Exercise goal:
Search the listing below for lines that hold the word "array", and report only how many there are.
+ + + +
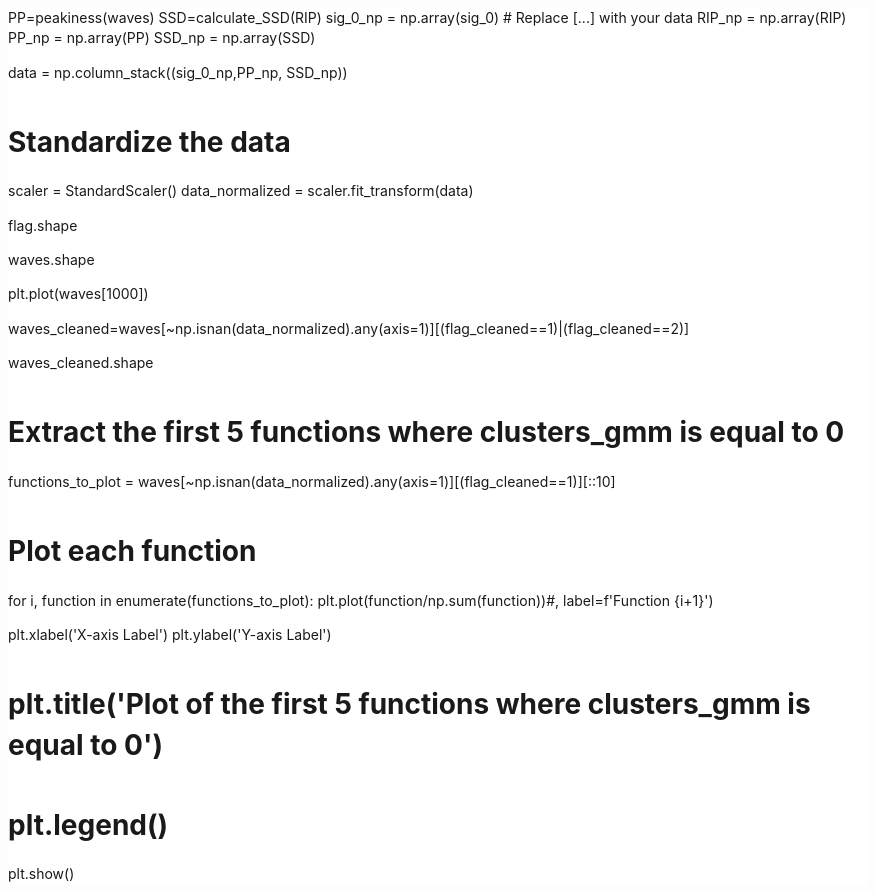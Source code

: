 PP=peakiness(waves)
SSD=calculate_SSD(RIP)
sig_0_np = np.array(sig_0)  # Replace [...] with your data
RIP_np = np.array(RIP)
PP_np = np.array(PP)
SSD_np = np.array(SSD)

data = np.column_stack((sig_0_np,PP_np, SSD_np))
# Standardize the data
scaler = StandardScaler()
data_normalized = scaler.fit_transform(data)




flag.shape




waves.shape




plt.plot(waves[1000])




waves_cleaned=waves[~np.isnan(data_normalized).any(axis=1)][(flag_cleaned==1)|(flag_cleaned==2)]




waves_cleaned.shape




# Extract the first 5 functions where clusters_gmm is equal to 0
functions_to_plot = waves[~np.isnan(data_normalized).any(axis=1)][(flag_cleaned==1)][::10]

# Plot each function
for i, function in enumerate(functions_to_plot):
    plt.plot(function/np.sum(function))#, label=f'Function {i+1}')

plt.xlabel('X-axis Label')
plt.ylabel('Y-axis Label')
# plt.title('Plot of the first 5 functions where clusters_gmm is equal to 0')
# plt.legend()
plt.show()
+ + + +
Your response:
4